Warmest thanks must further go to the Lord Mayor and Town Council of Århus, the Town Council of Viborg and in particular its Cultural Committee, and the proprietors and editors of Skalk, all of whom provided delightful hospitality; to the cooks and everyone responsible for the memorable spit-roast feast arranged by Aalborg historiske Museum; to the key-bearers and curators who welcomed us at churches, sites and collections in Århus, Venge, Viborg, Ålborg, Samsø, Roskilde, Ladby, Jelling, Åbenrå and Slesvig; and to the Congress members and other colleagues who gave us expert guidance at Viborg, Fyrkat, Aggersborg, Lindholm Høje, Ravning Enge, Samsø, Roskilde, Jelling, Schloss Gottorp, Hedeby, Danevirke and Ribe. Finally, we should record our special thanks to Lene Bate-man, the indefatigable secretary of the Congress, and to Ulla Engberg, the assistant secretary.

Without munificent subvention from the Research Council these Proceedings would not have appeared, and we must also express our gratitude to the Managing Directors of Odense University Press (Torkil Olsen, succeeded by Jørgen Thomsen) and their Board in giving the volume a place in the series of Mediaeval Scandinavia Supplements. We wish to thank Hans Langballe, who designed the format of the book, and Karen Bekker-Nielsen for help with proofreading and other editorial chores.

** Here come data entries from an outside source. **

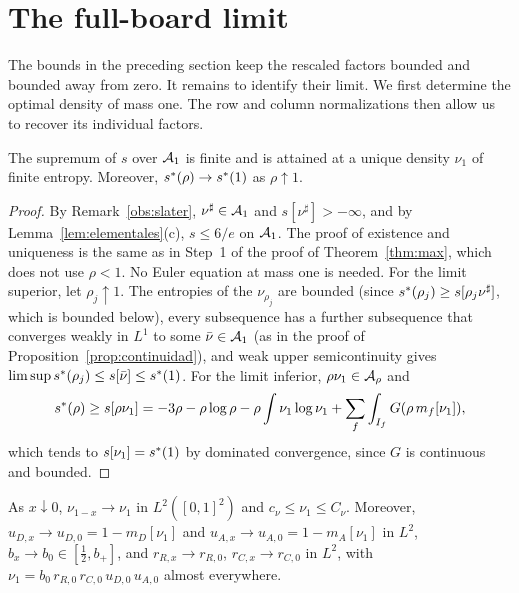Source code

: \section{The full-board limit}\label{sec:limite}

The bounds in the preceding section keep the rescaled factors bounded and bounded away from zero. It remains to identify their limit.
We first determine the optimal density of mass one. The row and column normalizations then allow us to recover its individual factors.

\begin{proposicion}\label{prop:masa_uno} The supremum of $s$ over ${\mathcal{A}}_1$ is finite and is attained at a
unique density $\nu_1$ of finite entropy. Moreover, $s^{*}(\rho)\to s^{*}(1)$ as $\rho\uparrow1$. \end{proposicion}

\begin{proof} By Remark~\ref{obs:slater}, $\nu^\sharp\in{\mathcal{A}}_1$ and $s[\nu^\sharp]>-\infty$, and by Lemma~\ref{lem:elementales}(c),
$s\le6/e$ on ${\mathcal{A}}_1$. The proof of existence and uniqueness is the same as in Step~1 of the proof of Theorem~\ref{thm:max}, which does
not use $\rho<1$. No Euler equation at mass one is needed. For the limit superior, let $\rho_j\uparrow1$. The entropies of the
$\nu_{\rho_j}$ are bounded (since $s^{*}(\rho_j)\ge s[\rho_j\nu^\sharp]$, which is bounded below), every subsequence has a further
subsequence that converges weakly in $L^1$ to some $\bar\nu\in{\mathcal{A}}_1$ (as in the proof of Proposition~\ref{prop:continuidad}), and weak
upper semicontinuity gives $\limsup s^{*}(\rho_j)\le s[\bar\nu]\le s^{*}(1)$. For the limit inferior, $\rho\nu_1\in{\mathcal{A}}_\rho$ and \[
 s^{*}(\rho)\ge s[\rho\nu_1]=-3\rho-\rho\log\rho-\rho\int\nu_1\log\nu_1+\sum_f\int_{I_f}G(\rho\,m_f[\nu_1]),
\] which tends to $s[\nu_1]=s^{*}(1)$ by dominated convergence, since $G$ is continuous and bounded. \end{proof}

\begin{proposicion}[Convergence in $L^2$]\label{prop:conv_L2} As $x\downarrow0$, $\nu_{1-x}\to\nu_1$ in $L^2([0,1]^2)$ and
$c_\nu\le\nu_1\le C_\nu$. Moreover, $u_{D,x}\to u_{D,0}=1-m_D[\nu_1]$ and $u_{A,x}\to u_{A,0}=1-m_A[\nu_1]$ in $L^2$, $b_x\to
b_0\in[\frac12,b_+]$, and $r_{R,x}\to r_{R,0}$, $r_{C,x}\to r_{C,0}$ in $L^2$, with $\nu_1=b_0\,r_{R,0}\,r_{C,0}\,u_{D,0}\,u_{A,0}$
almost everywhere. \end{proposicion}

In editing the following papers we have endeavoured to see that each is internally consistent in its forms and references but we have not tried to impose one system overall.

26 May 1981 
Hans Bekker-Nielsen, Peter Foote, Olaf Olsen

Prelude by Dag Strömbäck

Since I am the first chairman of a session after our host, Professor Klindt-Jensen, and since I am probably the senior member of the Congress, in terms both of personal antiquity and of membership, let me begin by saying that I am so happy to be here in Moesgård for the Eighth Viking Congress. It is an occasion I have been looking forward to for four years, ever since we left Dublin, although with some doubt as to my own capacity or, should I say, bouyancy. I hope I shall stay afloat!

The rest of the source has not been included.